[[ EXCERPTED RECORDS, beginning ]]
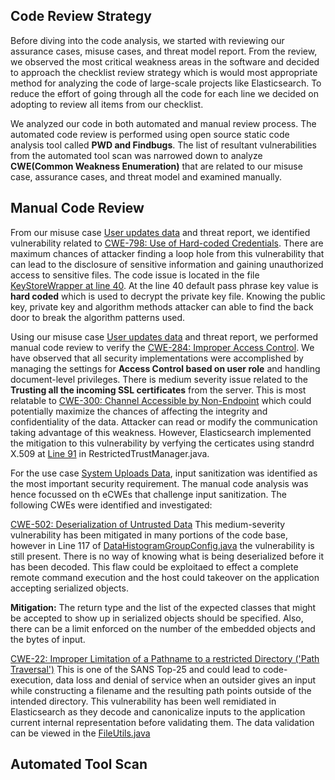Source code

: ## Code Review Strategy

Before diving into the code analysis, we started with reviewing our assurance cases, misuse cases, and threat model report. From the review, we observed the most critical weakness areas in the software and decided to approach the checklist review strategy which is would most appropriate method for analyzing the code of large-scale projects like Elasticsearch. To reduce the effort of going through all the code for each line we decided on adopting to review all items from our checklist.

We analyzed our code in both automated and manual review process. The automated code review is performed using open source static code analysis tool called **PWD and Findbugs**. The list of resultant vulnerabilities from the automated tool scan was narrowed  down to analyze  **CWE(Common Weakness Enumeration)** that are related to our misuse case, assurance cases, and threat model and examined manually. 

## Manual Code Review

From our misuse case [User updates data](https://github.com/swrp/CYBR8420-SemesterProject/blob/master/submissions/SoftwareSecurityRequirements.md#User-updates-data) and threat report, we identified vulnerability related to [CWE-798: Use of Hard-coded Credentials](https://cwe.mitre.org/data/definitions/798.html). There are maximum chances of attacker finding a loop hole from this vulnerability that can lead to the disclosure of sensitive information and gaining unauthorized access to sensitive files. The code issue is located in the file [KeyStoreWrapper at line 40]( https://github.com/elastic/elasticsearch/blob/master/x-pack/plugin/core/src/main/java/org/elasticsearch/license/CryptUtils.java). 
At the line 40 default pass phrase key value is **hard coded** which is used to decrypt the private key file. Knowing the public key, private key and algorithm methods attacker can able to find the back door to break the algorithm patterns used.

Using our misuse case [User updates data](https://github.com/swrp/CYBR8420-SemesterProject/blob/master/submissions/SoftwareSecurityRequirements.md#User-updates-data) and threat report, we performed manual code review to verify the [CWE-284: Improper Access Control]( https://cwe.mitre.org/data/definitions/284.html). We have observed that all security implementations were accomplished by managing the settings for **Access Control based on user role** and handling document-level privileges. There is medium severity issue related to the **Trusting all the incoming SSL certificates** from the server. This is most relatable to [CWE-300: Channel Accessible by Non-Endpoint](https://cwe.mitre.org/data/definitions/300.html) which could potentially maximize the chances of affecting the integrity and confidentiality of the data. Attacker can read or modify the communication taking advantage of this weakness. 
However, Elasticsearch implemented the mitigation to this vulnerability by verfying the certicates using standrd X.509 at [Line 91](https://github.com/elastic/elasticsearch/blob/e179fd1274331e30bc3ddfb1ab789fb0d38c92bd/x-pack/plugin/core/src/main/java/org/elasticsearch/xpack/core/ssl/RestrictedTrustManager.java#L91) in RestrictedTrustManager.java.

For the use case [System Uploads Data](https://github.com/swrp/CYBR8420-SemesterProject/blob/master/submissions/SoftwareSecurityRequirements.md), input sanitization was identified as the most important security requirement. The manual code analysis was hence focussed on th eCWEs that challenge input sanitization. The following CWEs were identified and investigated:

[CWE-502: Deserialization of Untrusted Data](https://cwe.mitre.org/data/definitions/502.html)
This medium-severity vulnerability has been mitigated in many portions of the code base, however in Line 117 of [DataHistogramGroupConfig.java](https://github.com/elastic/elasticsearch/blob/master/x-pack/plugin/core/src/main/java/org/elasticsearch/xpack/core/rollup/job/DateHistogramGroupConfig.java) the vulnerability is still present.
There is no way of knowing what is being deserialized before it has been decoded. This flaw could be exploitaed to effect a complete remote command execution and the host could takeover on the application accepting serialized objects.

**Mitigation:** The return type and the list of the expected classes that might be accepted to show up in serialized objects should be specified. Also, there can be a limit enforced on the number of the embedded objects and the bytes of input.

[CWE-22: Improper Limitation of a Pathname to a restricted Directory ('Path Traversal')](http://cwe.mitre.org/data/definitions/22.html)
This is one of the SANS Top-25 and could lead to code-execution, data loss and denial of service when an outsider gives an input while constructing a filename and the resulting path points  outside of the intended directory. This vulnerability has been well remidiated in Elasticsearch as they decode and canonicalize inputs to the application current internal representation before validating them. The data validation can be viewed in the [FileUtils.java](https://github.com/elastic/elasticsearch/blob/master/qa/vagrant/src/main/java/org/elasticsearch/packaging/util/FileUtils.java)






## Automated Tool Scan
[[ EXCERPTED RECORDS, end ]]
ABOUT THIS TASK: All of the data should be returned word for word, with each picture left out.

SOLVED EXERCISE:
Source code

: ## Code Review Strategy

Before diving into the code analysis, we started with reviewing our assurance cases, misuse cases, and threat model report. From the review, we observed the most critical weakness areas in the software and decided to approach the checklist review strategy which is would most appropriate method for analyzing the code of large-scale projects like Elasticsearch. To reduce the effort of going through all the code for each line we decided on adopting to review all items from our checklist.

We analyzed our code in both automated and manual review process. The automated code review is performed using open source static code analysis tool called **PWD and Findbugs**. The list of resultant vulnerabilities from the automated tool scan was narrowed  down to analyze  **CWE(Common Weakness Enumeration)** that are related to our misuse case, assurance cases, and threat model and examined manually. 

## Manual Code Review

From our misuse case [User updates data](https://github.com/swrp/CYBR8420-SemesterProject/blob/master/submissions/SoftwareSecurityRequirements.md#User-updates-data) and threat report, we identified vulnerability related to [CWE-798: Use of Hard-coded Credentials](https://cwe.mitre.org/data/definitions/798.html). There are maximum chances of attacker finding a loop hole from this vulnerability that can lead to the disclosure of sensitive information and gaining unauthorized access to sensitive files. The code issue is located in the file [KeyStoreWrapper at line 40]( https://github.com/elastic/elasticsearch/blob/master/x-pack/plugin/core/src/main/java/org/elasticsearch/license/CryptUtils.java). 
At the line 40 default pass phrase key value is **hard coded** which is used to decrypt the private key file. Knowing the public key, private key and algorithm methods attacker can able to find the back door to break the algorithm patterns used.

Using our misuse case [User updates data](https://github.com/swrp/CYBR8420-SemesterProject/blob/master/submissions/SoftwareSecurityRequirements.md#User-updates-data) and threat report, we performed manual code review to verify the [CWE-284: Improper Access Control]( https://cwe.mitre.org/data/definitions/284.html). We have observed that all security implementations were accomplished by managing the settings for **Access Control based on user role** and handling document-level privileges. There is medium severity issue related to the **Trusting all the incoming SSL certificates** from the server. This is most relatable to [CWE-300: Channel Accessible by Non-Endpoint](https://cwe.mitre.org/data/definitions/300.html) which could potentially maximize the chances of affecting the integrity and confidentiality of the data. Attacker can read or modify the communication taking advantage of this weakness. 
However, Elasticsearch implemented the mitigation to this vulnerability by verfying the certicates using standrd X.509 at [Line 91](https://github.com/elastic/elasticsearch/blob/e179fd1274331e30bc3ddfb1ab789fb0d38c92bd/x-pack/plugin/core/src/main/java/org/elasticsearch/xpack/core/ssl/RestrictedTrustManager.java#L91) in RestrictedTrustManager.java.

For the use case [System Uploads Data](https://github.com/swrp/CYBR8420-SemesterProject/blob/master/submissions/SoftwareSecurityRequirements.md), input sanitization was identified as the most important security requirement. The manual code analysis was hence focussed on th eCWEs that challenge input sanitization. The following CWEs were identified and investigated:

[CWE-502: Deserialization of Untrusted Data](https://cwe.mitre.org/data/definitions/502.html)
This medium-severity vulnerability has been mitigated in many portions of the code base, however in Line 117 of [DataHistogramGroupConfig.java](https://github.com/elastic/elasticsearch/blob/master/x-pack/plugin/core/src/main/java/org/elasticsearch/xpack/core/rollup/job/DateHistogramGroupConfig.java) the vulnerability is still present.
There is no way of knowing what is being deserialized before it has been decoded. This flaw could be exploitaed to effect a complete remote command execution and the host could takeover on the application accepting serialized objects.

**Mitigation:** The return type and the list of the expected classes that might be accepted to show up in serialized objects should be specified. Also, there can be a limit enforced on the number of the embedded objects and the bytes of input.

[CWE-22: Improper Limitation of a Pathname to a restricted Directory ('Path Traversal')](http://cwe.mitre.org/data/definitions/22.html)
This is one of the SANS Top-25 and could lead to code-execution, data loss and denial of service when an outsider gives an input while constructing a filename and the resulting path points  outside of the intended directory. This vulnerability has been well remidiated in Elasticsearch as they decode and canonicalize inputs to the application current internal representation before validating them. The data validation can be viewed in the [FileUtils.java](https://github.com/elastic/elasticsearch/blob/master/qa/vagrant/src/main/java/org/elasticsearch/packaging/util/FileUtils.java)






## Automated Tool Scan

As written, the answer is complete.